SAN FRANCISCO — A fast-moving fire fed by strong winds burned two homes Friday and damaged several others in a hillside neighborhood in the city of Oakland, where roughly 500 people were ordered to evacuate, officials said.
Fire Chief Damon Covington said that at about 1:30 p.m., calls came in reporting a fire in front of a home in the Oakland hills. Crews arrived as the inferno quickly grew with winds ranging from calm breezes to 40 mph gusts during red flag conditions.
“Wind was whipping,” Covington said.
Michael Hunt, a spokesperson for the fire department, said one of the homes was significantly burned while the second suffered minor damage from the flames. Fewer than 10 other homes had smoke and water damage. Early reports had conflicting numbers of impacted structures.
The fire was near the 580 Freeway, which connects the San Francisco Bay Area to central California, causing traffic jams as people tried to leave the area and smoke wafted over the city of 440,000.
The blaze charred through eucalyptus trees, which spread the fire as flames jumped across sides of the roadway, Covington said. Within three hours, it grew to to 13 acres. By about 4 p.m. crews were able to stop it from advancing, though scores of firefighters continued to battle.
“We have less than 10 homes that have been damaged, and we had hundreds of homes, structures, that were threatened,” the chief said.
The cause of the fire was not immediately known.
Authorities issued red flag warnings for fire danger until Saturday across a large swath of the state, from the central coast through the Bay Area and into northern Shasta County, not far from the Oregon border.
A California utility shut off power in 19 counties in the northern and central part of the state as a major “ diablo wind “ — notorious in autumn for its hot, dry gusts — spiked the risk of wildfire.
The blaze in the Oakland Hills burned a day before the Oct. 19 anniversary of a 1991 fire that destroyed nearly 3,000 homes and killed 25 people.

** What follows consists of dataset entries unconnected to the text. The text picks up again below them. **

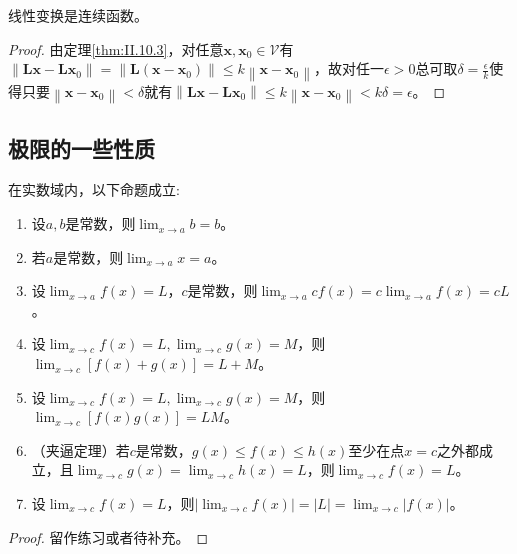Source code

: \documentclass[main.tex]{subfiles}
\begin{document}
\begin{corollary}
线性变换是连续函数。
\end{corollary}
\begin{proof}
由定理\ref{thm:II.10.3}，对任意$\mathbf{x},\mathbf{x}_0\in\mathcal{V}$有$\left\|\mathbf{Lx}-\mathbf{Lx}_0\right\|=\left\|\mathbf{L}\left(\mathbf{x}-\mathbf{x}_0\right)\right\|\leq k\left\|\mathbf{x}-\mathbf{x}_0\right\|$，故对任一$\epsilon>0$总可取$\delta=\frac{\epsilon}{k}$使得只要$\left\|\mathbf{x}-\mathbf{x}_0\right\|<\delta$就有$\left\|\mathbf{Lx}-\mathbf{Lx}_0\right\|\leq k\left\|\mathbf{x}-\mathbf{x}_0\right\|<k\delta=\epsilon$。
\end{proof}

\subsection{极限的一些性质}
\begin{theorem}[极限基本性质]
在实数域内，以下命题成立:
\begin{enumerate}
    \item 设$a,b$是常数，则$\lim_{x\to a}b=b$。
    \item 若$a$是常数，则$\lim_{x\to a} x=a$。
    \item 设$\lim_{x\to a}f\left(x\right)=L$，$c$是常数，则$\lim_{x\to a}cf\left(x\right)=c\lim_{x\to a}f\left(x\right)=cL$。
    \item 设$\lim_{x\to c}f\left(x\right)=L,\lim_{x\to c}g\left(x\right)=M$，则$\lim_{x\to c}\left[f\left(x\right)+g\left(x\right)\right]=L+M$。
    \item 设$\lim_{x\to c}f\left(x\right)=L,\lim_{x\to c}g\left(x\right)=M$，则$\lim_{x\to c}\left[f\left(x\right)g\left(x\right)\right]=LM$。
    \item （夹逼定理）若$c$是常数，$g\left(x\right)\leq f\left(x\right)\leq h\left(x\right)$至少在点$x=c$之外都成立，且$\lim_{x\to c}g\left(x\right)=\lim_{x\to c}h\left(x\right)=L$，则$\lim_{x\to c}f\left(x\right)=L$。
    \item 设$\lim_{x\to c}f\left(x\right)=L$，则$\left|\lim_{x\to c}f\left(x\right)\right|=\left|L\right|=\lim_{x\to c}\left|f\left(x\right)\right|$。
\end{enumerate}
\end{theorem}
\begin{proof}
留作练习或者待补充。
\end{proof}
\end{document}
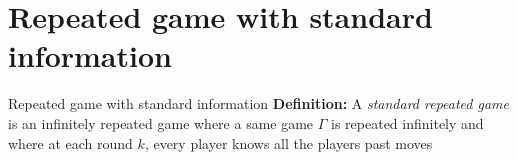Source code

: \section{Repeated game with standard information}
\begin{frame}{Repeated game with standard information}
\textbf{Definition:} A \textit{standard repeated game} is an infinitely repeated game where a same game $\Gamma$ is repeated infinitely and where at each round $k$, every player knows all the players past moves
\end{frame}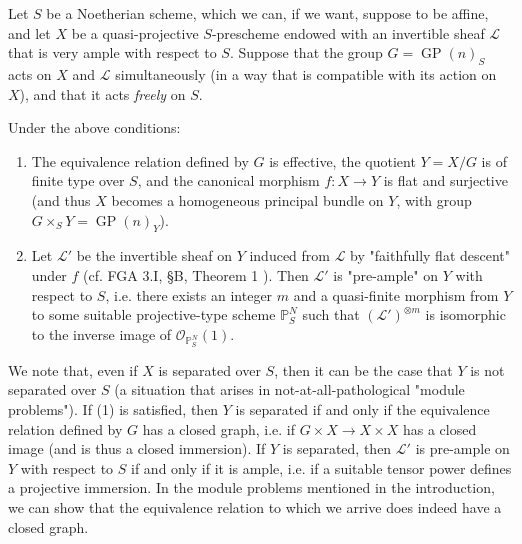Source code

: Let $S$ be a Noetherian scheme, which we can, if we want, suppose to be affine, and let $X$ be a quasi-projective $S$-prescheme endowed with an invertible sheaf $\mathcal{L}$ that is very ample with respect to $S$.
Suppose that the group $G=\operatorname{GP}(n)_S$ acts on $X$ and $\mathcal{L}$ simultaneously (in a way that is compatible with its action on $X$), and that it acts \emph{freely} on $S$.


\begin{conjecture}\label{fga3.iii-8-conjecture-8.1}
    Under the above conditions:

    \begin{enumerate}
        \item The equivalence relation defined by $G$ is effective, the quotient $Y=X/G$ is of finite type over $S$, and the canonical morphism $f\colon X\to Y$ is flat and surjective (and thus $X$ becomes a homogeneous principal bundle on $Y$, with group $G\times_S Y=\operatorname{GP}(n)_Y$).
        \item Let $\mathcal{L}'$ be the invertible sheaf on $Y$ induced from $\mathcal{L}$ by "faithfully flat descent" under $f$ (cf. FGA 3.I, §B, Theorem 1 ).
              Then $\mathcal{L}'$ is "pre-ample" on $Y$ with respect to $S$, i.e. there exists an integer $m$ and a quasi-finite morphism from $Y$ to some suitable projective-type scheme $\mathbb{P}_S^N$ such that $(\mathcal{L}')^{\otimes m}$ is isomorphic to the inverse image of $\mathcal{O}_{\mathbb{P}_S^N}(1)$.
    \end{enumerate}
\end{conjecture}


We note that, even if $X$ is separated over $S$, then it can be the case that $Y$ is not separated over $S$ (a situation that arises in not-at-all-pathological "module problems").
If (1) is satisfied, then $Y$ is separated if and only if the equivalence relation defined by $G$ has a closed graph, i.e. if $G\times X\to X\times X$ has a closed image (and is thus a closed immersion).
If $Y$ is separated, then $\mathcal{L}'$ is pre-ample on $Y$ with respect to $S$ if and only if it is ample, i.e. if a suitable tensor power defines a projective immersion.
In the module problems mentioned in the introduction, we can show that the equivalence relation to which we arrive does indeed have a closed graph.


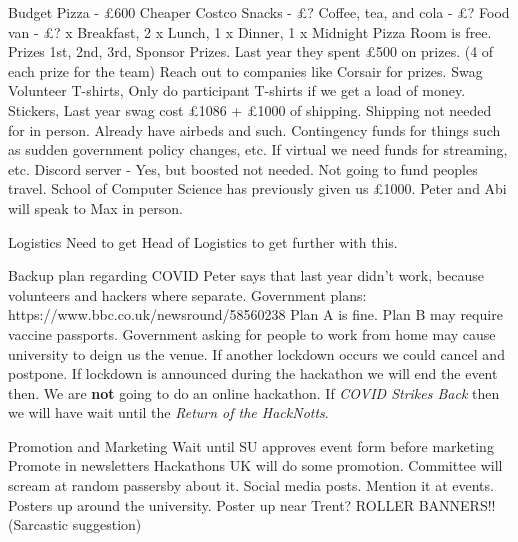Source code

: \documentclass[11pt,hacksoc,agenda]{meetingmins}
\begin{document}
\begin{items}
  \item Budget
  \subitem Pizza - \pounds600
  \subitem Cheaper Costco Snacks - \pounds?
  \subitem Coffee, tea, and cola - \pounds?
  \subitem Food van - \pounds?
   x Breakfast, 2 x Lunch, 1 x Dinner, 1 x Midnight Pizza
  \subitem Room is free.
  \subitem Prizes
  \subsubitem 1st, 2nd, 3rd, Sponsor Prizes.
  \subsubitem Last year they spent \pounds500 on prizes. (4 of each prize for the team)
  \subsubitem Reach out to companies like Corsair for prizes.
  \subitem Swag
  \subsubitem Volunteer T-shirts,
  \subsubitem Only do participant T-shirts if we get a load of money.
  \subsubitem Stickers,
  \subsubitem Last year swag cost \pounds1086 + \pounds1000 of shipping.
  \subsubitem Shipping not needed for in person.
  \subitem Already have airbeds and such.
  \subitem Contingency funds for things such as sudden government policy changes, etc.
  \subitem If virtual we need funds for streaming, etc.
  \subitem Discord server - Yes, but boosted not needed.
  \subitem Not going to fund peoples travel.
  \subitem School of Computer Science has previously given us \pounds1000.
  \subsubitem Peter and Abi will speak to Max in person.

  \item Logistics
  \subitem Need to get Head of Logistics to get further with this.

  \item Backup plan regarding COVID
  \subitem Peter says that last year didn't work, because volunteers and hackers where separate.
  \subitem Government plans: https://www.bbc.co.uk/newsround/58560238
  \subitem Plan A is fine.
  \subitem Plan B may require vaccine passports.
  \subitem Government asking for people to work from home may cause university to deign us the venue.
  \subitem If another lockdown occurs we could cancel and postpone.
  \subitem If lockdown is announced during the hackathon we will end the event then.
  \subitem We are \textbf{not} going to do an online hackathon. If \textit{COVID Strikes Back} then we will have wait until the \textit{Return of the HackNotts}.

  \item Promotion and Marketing
  \subitem Wait until SU approves event form before marketing
  \subitem Promote in newsletters
  \subitem Hackathons UK will do some promotion.
  \subitem Committee will scream at random passersby about it.
  \subitem Social media posts.
  \subitem Mention it at events.
  \subitem Posters up around the university.
  \subitem Poster up near Trent?
  \subitem ROLLER BANNERS!! (Sarcastic suggestion)


\end{items}
\end{document}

Smoke was visible Friday 2 to 3 miles away. Firetrucks and ambulances struggled to get through the gridlock in the freeway’s westbound lanes, their sirens blasting to get vehicles to move out of their way as they raced toward the blaze. The traffic frustrated some drivers enough that they exited the roadway through on-ramps, while others drove on the freeway’s shoulder. The side streets remained heavily gridlocked as well.
Red flag warnings were also issued in parts of Southern California where another brush fire was burning toward homes in the Rolling Heights area of Los Angeles County, the Los Angeles County Fire Department said.

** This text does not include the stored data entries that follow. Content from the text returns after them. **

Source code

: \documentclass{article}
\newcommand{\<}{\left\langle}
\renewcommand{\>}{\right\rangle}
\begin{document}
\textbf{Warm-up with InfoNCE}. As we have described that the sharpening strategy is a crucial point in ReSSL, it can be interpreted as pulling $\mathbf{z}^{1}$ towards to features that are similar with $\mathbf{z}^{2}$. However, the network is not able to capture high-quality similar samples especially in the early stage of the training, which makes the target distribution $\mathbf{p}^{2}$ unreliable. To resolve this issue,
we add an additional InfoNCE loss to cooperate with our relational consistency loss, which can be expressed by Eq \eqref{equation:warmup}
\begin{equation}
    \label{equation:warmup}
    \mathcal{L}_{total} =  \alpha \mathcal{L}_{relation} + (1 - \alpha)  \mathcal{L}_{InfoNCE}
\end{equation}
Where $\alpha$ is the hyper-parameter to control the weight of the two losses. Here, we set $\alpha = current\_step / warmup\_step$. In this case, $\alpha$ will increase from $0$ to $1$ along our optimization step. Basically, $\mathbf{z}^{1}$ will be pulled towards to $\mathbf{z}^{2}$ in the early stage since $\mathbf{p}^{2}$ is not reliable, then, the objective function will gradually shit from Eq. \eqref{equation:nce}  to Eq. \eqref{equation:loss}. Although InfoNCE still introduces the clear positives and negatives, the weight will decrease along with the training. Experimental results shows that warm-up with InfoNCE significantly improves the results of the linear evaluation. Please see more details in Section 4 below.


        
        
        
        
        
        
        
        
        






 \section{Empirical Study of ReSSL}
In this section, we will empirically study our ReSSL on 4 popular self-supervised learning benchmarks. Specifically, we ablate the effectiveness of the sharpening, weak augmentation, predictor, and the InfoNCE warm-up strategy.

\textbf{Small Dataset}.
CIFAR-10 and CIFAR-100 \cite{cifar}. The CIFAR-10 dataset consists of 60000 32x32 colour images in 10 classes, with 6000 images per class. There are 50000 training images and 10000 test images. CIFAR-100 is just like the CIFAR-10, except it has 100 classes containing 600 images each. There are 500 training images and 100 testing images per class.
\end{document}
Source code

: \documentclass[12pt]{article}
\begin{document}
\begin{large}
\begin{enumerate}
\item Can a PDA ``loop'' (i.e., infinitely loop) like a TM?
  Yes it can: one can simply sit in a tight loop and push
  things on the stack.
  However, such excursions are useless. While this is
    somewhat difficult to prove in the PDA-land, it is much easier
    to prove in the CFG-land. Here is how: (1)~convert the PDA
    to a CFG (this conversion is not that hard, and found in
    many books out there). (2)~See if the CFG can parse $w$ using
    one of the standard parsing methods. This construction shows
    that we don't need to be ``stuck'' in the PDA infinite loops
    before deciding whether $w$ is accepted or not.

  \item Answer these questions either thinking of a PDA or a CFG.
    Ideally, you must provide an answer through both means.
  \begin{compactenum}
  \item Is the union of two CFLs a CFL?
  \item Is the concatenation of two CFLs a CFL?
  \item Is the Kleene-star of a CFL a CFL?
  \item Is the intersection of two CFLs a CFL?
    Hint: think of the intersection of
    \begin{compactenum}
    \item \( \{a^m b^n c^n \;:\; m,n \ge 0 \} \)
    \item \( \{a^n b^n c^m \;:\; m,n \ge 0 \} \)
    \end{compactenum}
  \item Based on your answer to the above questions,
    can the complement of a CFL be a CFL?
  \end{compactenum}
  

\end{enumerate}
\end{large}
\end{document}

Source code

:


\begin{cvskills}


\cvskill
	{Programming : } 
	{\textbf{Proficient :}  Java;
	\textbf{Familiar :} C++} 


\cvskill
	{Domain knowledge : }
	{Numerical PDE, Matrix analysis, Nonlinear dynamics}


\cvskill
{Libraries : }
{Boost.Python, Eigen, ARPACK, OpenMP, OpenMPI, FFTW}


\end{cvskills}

The fire was reported around 3:00 p.m. in the Hacienda Heights hills where firefighters on the ground and in the air were trying to stop the 5-acre blaze from reaching nearby homes, the department said. No evacuations have been ordered.
About 16,000 customers were without electricity Friday after Pacific Gas and Electric shut off power.
During a diablo wind, the air is so dry that relative humidity levels plunge, drying out vegetation and making it ready to burn.